=== Instructions for the task ===
Write out exactly, and only, the lines from the one containing "- **批量标签**：为选中笔记添加或移除标签" through the last line of the listing below.

=== Records shown ===
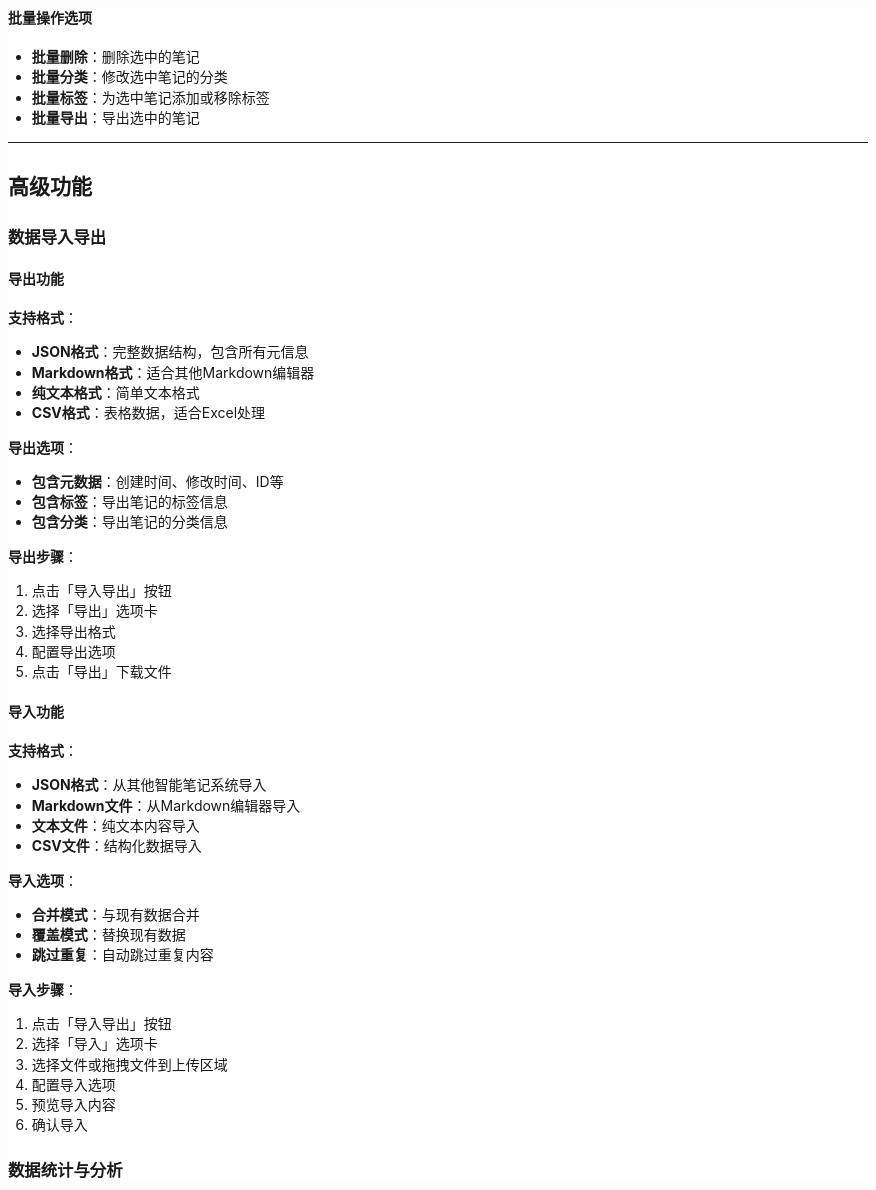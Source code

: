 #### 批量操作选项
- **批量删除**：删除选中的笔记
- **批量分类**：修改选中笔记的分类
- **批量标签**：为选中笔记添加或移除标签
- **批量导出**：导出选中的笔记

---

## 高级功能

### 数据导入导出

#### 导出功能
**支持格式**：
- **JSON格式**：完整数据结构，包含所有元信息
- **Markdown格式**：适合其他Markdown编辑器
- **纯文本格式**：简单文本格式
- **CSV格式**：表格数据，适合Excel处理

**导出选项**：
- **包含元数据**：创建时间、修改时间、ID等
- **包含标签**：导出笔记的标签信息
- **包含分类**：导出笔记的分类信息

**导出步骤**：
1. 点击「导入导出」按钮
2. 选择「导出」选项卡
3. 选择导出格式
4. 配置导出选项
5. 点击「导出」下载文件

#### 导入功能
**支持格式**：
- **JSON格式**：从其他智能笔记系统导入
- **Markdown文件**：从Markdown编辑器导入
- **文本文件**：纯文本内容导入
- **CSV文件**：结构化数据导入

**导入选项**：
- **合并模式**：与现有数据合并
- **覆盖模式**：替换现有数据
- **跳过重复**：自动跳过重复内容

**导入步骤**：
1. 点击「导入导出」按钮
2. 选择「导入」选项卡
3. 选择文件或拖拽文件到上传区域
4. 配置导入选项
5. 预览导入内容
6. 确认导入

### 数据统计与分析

=== Solution to this task ===
- **批量标签**：为选中笔记添加或移除标签
- **批量导出**：导出选中的笔记

---

## 高级功能

### 数据导入导出

#### 导出功能
**支持格式**：
- **JSON格式**：完整数据结构，包含所有元信息
- **Markdown格式**：适合其他Markdown编辑器
- **纯文本格式**：简单文本格式
- **CSV格式**：表格数据，适合Excel处理

**导出选项**：
- **包含元数据**：创建时间、修改时间、ID等
- **包含标签**：导出笔记的标签信息
- **包含分类**：导出笔记的分类信息

**导出步骤**：
1. 点击「导入导出」按钮
2. 选择「导出」选项卡
3. 选择导出格式
4. 配置导出选项
5. 点击「导出」下载文件

#### 导入功能
**支持格式**：
- **JSON格式**：从其他智能笔记系统导入
- **Markdown文件**：从Markdown编辑器导入
- **文本文件**：纯文本内容导入
- **CSV文件**：结构化数据导入

**导入选项**：
- **合并模式**：与现有数据合并
- **覆盖模式**：替换现有数据
- **跳过重复**：自动跳过重复内容

**导入步骤**：
1. 点击「导入导出」按钮
2. 选择「导入」选项卡
3. 选择文件或拖拽文件到上传区域
4. 配置导入选项
5. 预览导入内容
6. 确认导入

### 数据统计与分析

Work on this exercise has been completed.